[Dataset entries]
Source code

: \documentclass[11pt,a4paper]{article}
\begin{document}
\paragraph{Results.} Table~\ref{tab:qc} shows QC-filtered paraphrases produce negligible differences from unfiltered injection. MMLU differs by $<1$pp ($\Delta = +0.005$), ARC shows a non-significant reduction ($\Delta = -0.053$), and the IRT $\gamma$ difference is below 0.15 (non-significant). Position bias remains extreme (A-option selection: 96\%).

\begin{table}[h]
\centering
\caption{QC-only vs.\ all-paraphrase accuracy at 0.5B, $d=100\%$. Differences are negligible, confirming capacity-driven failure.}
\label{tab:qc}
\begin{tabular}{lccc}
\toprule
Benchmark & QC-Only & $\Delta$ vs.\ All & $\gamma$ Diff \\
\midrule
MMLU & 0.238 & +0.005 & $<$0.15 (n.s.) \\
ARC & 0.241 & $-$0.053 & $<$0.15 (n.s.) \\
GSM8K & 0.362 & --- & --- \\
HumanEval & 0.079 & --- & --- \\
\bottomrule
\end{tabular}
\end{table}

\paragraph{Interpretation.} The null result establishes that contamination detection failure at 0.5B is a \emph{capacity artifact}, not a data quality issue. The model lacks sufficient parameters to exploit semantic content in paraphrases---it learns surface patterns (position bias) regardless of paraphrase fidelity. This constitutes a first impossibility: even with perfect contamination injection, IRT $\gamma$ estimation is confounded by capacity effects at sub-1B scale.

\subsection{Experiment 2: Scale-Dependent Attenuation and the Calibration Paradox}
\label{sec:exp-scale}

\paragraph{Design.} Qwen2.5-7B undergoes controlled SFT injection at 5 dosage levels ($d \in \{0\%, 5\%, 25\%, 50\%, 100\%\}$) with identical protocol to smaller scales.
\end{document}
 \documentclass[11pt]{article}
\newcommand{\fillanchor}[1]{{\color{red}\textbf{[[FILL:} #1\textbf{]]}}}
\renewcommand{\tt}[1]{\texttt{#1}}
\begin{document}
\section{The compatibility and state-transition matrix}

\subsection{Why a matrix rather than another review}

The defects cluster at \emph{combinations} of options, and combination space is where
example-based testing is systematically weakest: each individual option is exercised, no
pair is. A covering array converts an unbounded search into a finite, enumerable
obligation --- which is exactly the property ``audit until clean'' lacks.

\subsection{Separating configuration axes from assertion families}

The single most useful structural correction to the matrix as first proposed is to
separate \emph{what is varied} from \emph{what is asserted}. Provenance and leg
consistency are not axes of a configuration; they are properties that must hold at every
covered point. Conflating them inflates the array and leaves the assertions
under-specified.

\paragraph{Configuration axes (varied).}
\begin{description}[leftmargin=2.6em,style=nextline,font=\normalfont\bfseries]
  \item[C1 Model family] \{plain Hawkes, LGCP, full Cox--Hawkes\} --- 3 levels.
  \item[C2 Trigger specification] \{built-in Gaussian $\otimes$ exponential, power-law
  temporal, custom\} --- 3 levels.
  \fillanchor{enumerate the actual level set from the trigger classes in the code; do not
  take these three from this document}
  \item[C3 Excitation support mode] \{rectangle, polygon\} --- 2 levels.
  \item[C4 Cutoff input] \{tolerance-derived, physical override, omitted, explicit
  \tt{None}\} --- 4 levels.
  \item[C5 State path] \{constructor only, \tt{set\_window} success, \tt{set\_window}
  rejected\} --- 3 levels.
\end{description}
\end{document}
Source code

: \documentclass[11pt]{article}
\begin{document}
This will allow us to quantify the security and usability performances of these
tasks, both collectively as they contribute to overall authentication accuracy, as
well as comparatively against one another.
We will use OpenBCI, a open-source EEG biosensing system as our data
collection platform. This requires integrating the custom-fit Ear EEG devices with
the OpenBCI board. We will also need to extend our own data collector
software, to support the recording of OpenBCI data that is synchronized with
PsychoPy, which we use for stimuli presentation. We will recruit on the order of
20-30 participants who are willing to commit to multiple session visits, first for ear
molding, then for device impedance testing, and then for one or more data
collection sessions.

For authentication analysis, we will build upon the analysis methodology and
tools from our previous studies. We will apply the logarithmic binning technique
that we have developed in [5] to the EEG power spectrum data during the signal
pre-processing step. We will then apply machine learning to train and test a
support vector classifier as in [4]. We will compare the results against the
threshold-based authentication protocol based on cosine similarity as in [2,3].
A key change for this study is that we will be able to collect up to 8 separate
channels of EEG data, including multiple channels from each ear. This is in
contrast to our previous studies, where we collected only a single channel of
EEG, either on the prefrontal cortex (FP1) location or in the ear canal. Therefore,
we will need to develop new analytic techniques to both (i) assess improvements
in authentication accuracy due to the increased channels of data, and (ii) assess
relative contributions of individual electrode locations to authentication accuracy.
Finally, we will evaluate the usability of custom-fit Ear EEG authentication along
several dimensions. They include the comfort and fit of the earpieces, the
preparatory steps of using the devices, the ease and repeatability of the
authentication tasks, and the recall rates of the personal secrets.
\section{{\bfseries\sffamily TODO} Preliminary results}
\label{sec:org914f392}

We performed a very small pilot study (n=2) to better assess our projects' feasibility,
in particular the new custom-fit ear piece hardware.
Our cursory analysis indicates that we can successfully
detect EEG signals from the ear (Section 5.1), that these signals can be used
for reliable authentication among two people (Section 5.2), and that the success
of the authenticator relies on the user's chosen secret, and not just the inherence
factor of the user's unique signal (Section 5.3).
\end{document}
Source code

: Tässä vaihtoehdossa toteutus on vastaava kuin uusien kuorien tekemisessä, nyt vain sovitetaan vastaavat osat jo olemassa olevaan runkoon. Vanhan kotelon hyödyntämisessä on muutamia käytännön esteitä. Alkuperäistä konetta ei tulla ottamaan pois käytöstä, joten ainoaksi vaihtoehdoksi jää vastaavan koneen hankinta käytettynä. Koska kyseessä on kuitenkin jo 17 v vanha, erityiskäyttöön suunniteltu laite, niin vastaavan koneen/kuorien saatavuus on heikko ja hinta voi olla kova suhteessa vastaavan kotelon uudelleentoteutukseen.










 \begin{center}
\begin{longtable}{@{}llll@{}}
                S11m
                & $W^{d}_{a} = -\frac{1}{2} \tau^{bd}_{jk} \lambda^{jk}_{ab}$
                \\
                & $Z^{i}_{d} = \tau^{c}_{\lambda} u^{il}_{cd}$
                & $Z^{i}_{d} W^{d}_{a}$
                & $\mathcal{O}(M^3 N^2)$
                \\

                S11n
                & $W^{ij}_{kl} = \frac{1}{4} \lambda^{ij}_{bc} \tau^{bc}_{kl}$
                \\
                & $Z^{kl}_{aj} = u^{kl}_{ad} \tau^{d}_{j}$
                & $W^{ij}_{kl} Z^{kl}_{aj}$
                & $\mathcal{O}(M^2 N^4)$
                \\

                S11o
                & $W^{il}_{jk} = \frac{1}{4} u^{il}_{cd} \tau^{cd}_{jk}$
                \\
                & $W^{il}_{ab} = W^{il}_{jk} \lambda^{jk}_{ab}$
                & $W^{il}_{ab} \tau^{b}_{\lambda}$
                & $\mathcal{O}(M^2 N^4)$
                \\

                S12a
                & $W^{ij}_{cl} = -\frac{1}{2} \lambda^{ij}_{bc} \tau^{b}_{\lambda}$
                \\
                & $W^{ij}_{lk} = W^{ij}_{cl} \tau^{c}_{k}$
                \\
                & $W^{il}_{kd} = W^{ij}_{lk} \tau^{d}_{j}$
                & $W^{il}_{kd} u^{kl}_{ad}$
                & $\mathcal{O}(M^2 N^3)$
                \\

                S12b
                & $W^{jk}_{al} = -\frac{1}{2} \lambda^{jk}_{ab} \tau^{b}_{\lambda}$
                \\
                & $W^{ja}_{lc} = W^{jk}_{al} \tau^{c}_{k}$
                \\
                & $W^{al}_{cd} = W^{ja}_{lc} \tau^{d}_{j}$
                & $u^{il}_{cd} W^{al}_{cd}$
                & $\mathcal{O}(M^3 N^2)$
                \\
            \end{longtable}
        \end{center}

### Work instruction
Find the lines above with the word "against". Copy them out.

### Answer
well as comparatively against one another.
support vector classifier as in [4]. We will compare the results against the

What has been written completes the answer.